Dataset excerpts:

=== Section Start ===

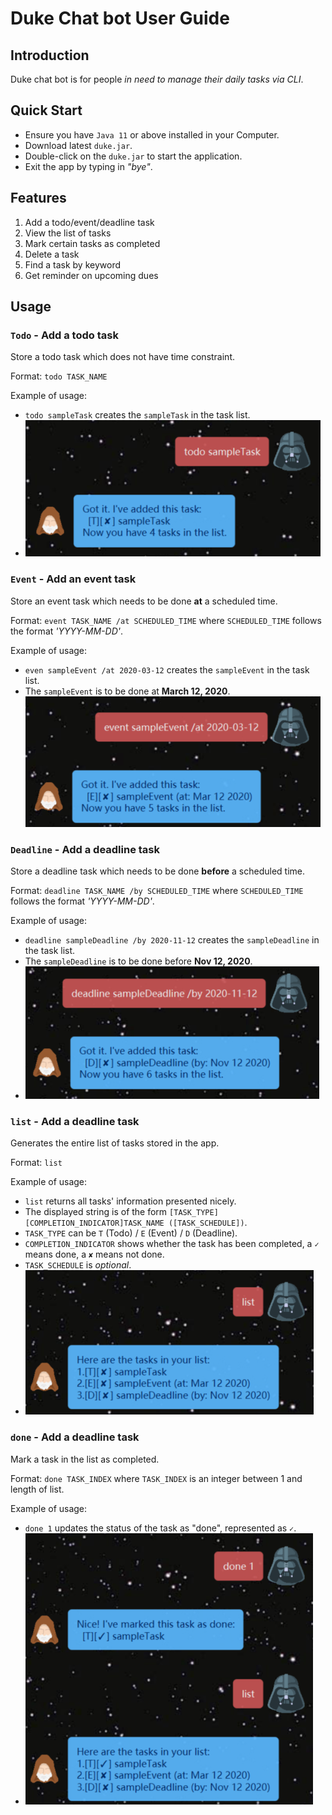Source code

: # Duke Chat bot User Guide

## Introduction

Duke chat bot is for people _in need to manage their daily tasks via CLI_.

## Quick Start

* Ensure you have `Java 11` or above installed in your Computer.
* Download latest `duke.jar`.
* Double-click on the `duke.jar` to start the application.
* Exit the app by typing in _"bye"_.

## Features

1. Add a todo/event/deadline task
1. View the list of tasks
1. Mark certain tasks as completed
1. Delete a task
1. Find a task by keyword
1. Get reminder on upcoming dues

## Usage

### `Todo` - Add a todo task

Store a todo task which does not have time constraint.

Format: `todo TASK_NAME`

Example of usage: 

   * `todo sampleTask` creates the `sampleTask` in the task list.
   * ![todoImage](asset/todo.png)

### `Event` - Add an event task

Store an event task which needs to be done __at__ a scheduled time.

Format: `event TASK_NAME /at SCHEDULED_TIME` where `SCHEDULED_TIME` follows the format _'YYYY-MM-DD'_.

Example of usage: 

   * `even sampleEvent /at 2020-03-12` creates the `sampleEvent` in the task list.
   * The `sampleEvent` is to be done at __March 12, 2020__.
   ![eventImage](asset/event.png)

### `Deadline` - Add a deadline task

Store a deadline task which needs to be done __before__ a scheduled time.

Format: `deadline TASK_NAME /by SCHEDULED_TIME` where `SCHEDULED_TIME` follows the format _'YYYY-MM-DD'_.

Example of usage: 

   * `deadline sampleDeadline /by 2020-11-12` creates the `sampleDeadline` in the task list.
   * The `sampleDeadline` is to be done before __Nov 12, 2020__.
   * ![deadlineImage](asset/deadline.png)
   
### `list` - Add a deadline task

Generates the entire list of tasks stored in the app.

Format: `list`

Example of usage: 

   * `list` returns all tasks' information presented nicely.
   * The displayed string is of the form `[TASK_TYPE][COMPLETION_INDICATOR]TASK_NAME ([TASK_SCHEDULE])`.
   * `TASK_TYPE` can be `T` (Todo) / `E` (Event) / `D` (Deadline).
   * `COMPLETION_INDICATOR` shows whether the task has been completed, a `✓` means done, a `✘` means not done.
   * `TASK_SCHEDULE` is _optional_.
   * ![listImage](asset/list.png)
   
### `done` - Add a deadline task

Mark a task in the list as completed.

Format: `done TASK_INDEX` where `TASK_INDEX` is an integer between 1 and length of list.

Example of usage: 

   * `done 1` updates the status of the task as "done", represented as `✓`.
   * ![doneImage](asset/done.png)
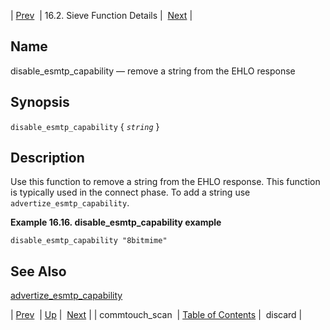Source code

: | [Prev](sieve.ref.commtouch_scan)  | 16.2. Sieve Function Details |  [Next](sieve.ref.discard) |

<a name="sieve.ref.disable_esmtp_capability"></a>
## Name

disable_esmtp_capability — remove a string from the EHLO response

## Synopsis

`disable_esmtp_capability` { *`string`* }

<a name="idp28940224"></a>
## Description

Use this function to remove a string from the EHLO response. This function is typically used in the connect phase. To add a string use `advertize_esmtp_capability`.

<a name="example.disable_esmtp_capability"></a>

**Example 16.16. disable_esmtp_capability example**

`disable_esmtp_capability "8bitmime"`
<a name="idp28945072"></a>
## See Also

[advertize_esmtp_capability](sieve.ref.advertize_esmtp_capability "advertize_esmtp_capability")

| [Prev](sieve.ref.commtouch_scan)  | [Up](sieve.ref.files) |  [Next](sieve.ref.discard) |
| commtouch_scan  | [Table of Contents](index) |  discard |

=== Section End ===

Instructions for the task: Print out each record exactly as shown, but keep the pictures out.

Reply:
Source code

: # Duke Chat bot User Guide

## Introduction

Duke chat bot is for people _in need to manage their daily tasks via CLI_.

## Quick Start

* Ensure you have `Java 11` or above installed in your Computer.
* Download latest `duke.jar`.
* Double-click on the `duke.jar` to start the application.
* Exit the app by typing in _"bye"_.

## Features

1. Add a todo/event/deadline task
1. View the list of tasks
1. Mark certain tasks as completed
1. Delete a task
1. Find a task by keyword
1. Get reminder on upcoming dues

## Usage

### `Todo` - Add a todo task

Store a todo task which does not have time constraint.

Format: `todo TASK_NAME`

Example of usage: 

   * `todo sampleTask` creates the `sampleTask` in the task list.
   * ![todoImage](asset/todo.png)

### `Event` - Add an event task

Store an event task which needs to be done __at__ a scheduled time.

Format: `event TASK_NAME /at SCHEDULED_TIME` where `SCHEDULED_TIME` follows the format _'YYYY-MM-DD'_.

Example of usage: 

   * `even sampleEvent /at 2020-03-12` creates the `sampleEvent` in the task list.
   * The `sampleEvent` is to be done at __March 12, 2020__.
   ![eventImage](asset/event.png)

### `Deadline` - Add a deadline task

Store a deadline task which needs to be done __before__ a scheduled time.

Format: `deadline TASK_NAME /by SCHEDULED_TIME` where `SCHEDULED_TIME` follows the format _'YYYY-MM-DD'_.

Example of usage: 

   * `deadline sampleDeadline /by 2020-11-12` creates the `sampleDeadline` in the task list.
   * The `sampleDeadline` is to be done before __Nov 12, 2020__.
   * ![deadlineImage](asset/deadline.png)
   
### `list` - Add a deadline task

Generates the entire list of tasks stored in the app.

Format: `list`

Example of usage: 

   * `list` returns all tasks' information presented nicely.
   * The displayed string is of the form `[TASK_TYPE][COMPLETION_INDICATOR]TASK_NAME ([TASK_SCHEDULE])`.
   * `TASK_TYPE` can be `T` (Todo) / `E` (Event) / `D` (Deadline).
   * `COMPLETION_INDICATOR` shows whether the task has been completed, a `✓` means done, a `✘` means not done.
   * `TASK_SCHEDULE` is _optional_.
   * ![listImage](asset/list.png)
   
### `done` - Add a deadline task

Mark a task in the list as completed.

Format: `done TASK_INDEX` where `TASK_INDEX` is an integer between 1 and length of list.

Example of usage: 

   * `done 1` updates the status of the task as "done", represented as `✓`.
   * ![doneImage](asset/done.png)
Source code

: | [Prev](sieve.ref.commtouch_scan)  | 16.2. Sieve Function Details |  [Next](sieve.ref.discard) |

<a name="sieve.ref.disable_esmtp_capability"></a>
## Name

disable_esmtp_capability — remove a string from the EHLO response

## Synopsis

`disable_esmtp_capability` { *`string`* }

<a name="idp28940224"></a>
## Description

Use this function to remove a string from the EHLO response. This function is typically used in the connect phase. To add a string use `advertize_esmtp_capability`.

<a name="example.disable_esmtp_capability"></a>

**Example 16.16. disable_esmtp_capability example**

`disable_esmtp_capability "8bitmime"`
<a name="idp28945072"></a>
## See Also

[advertize_esmtp_capability](sieve.ref.advertize_esmtp_capability "advertize_esmtp_capability")

| [Prev](sieve.ref.commtouch_scan)  | [Up](sieve.ref.files) |  [Next](sieve.ref.discard) |
| commtouch_scan  | [Table of Contents](index) |  discard |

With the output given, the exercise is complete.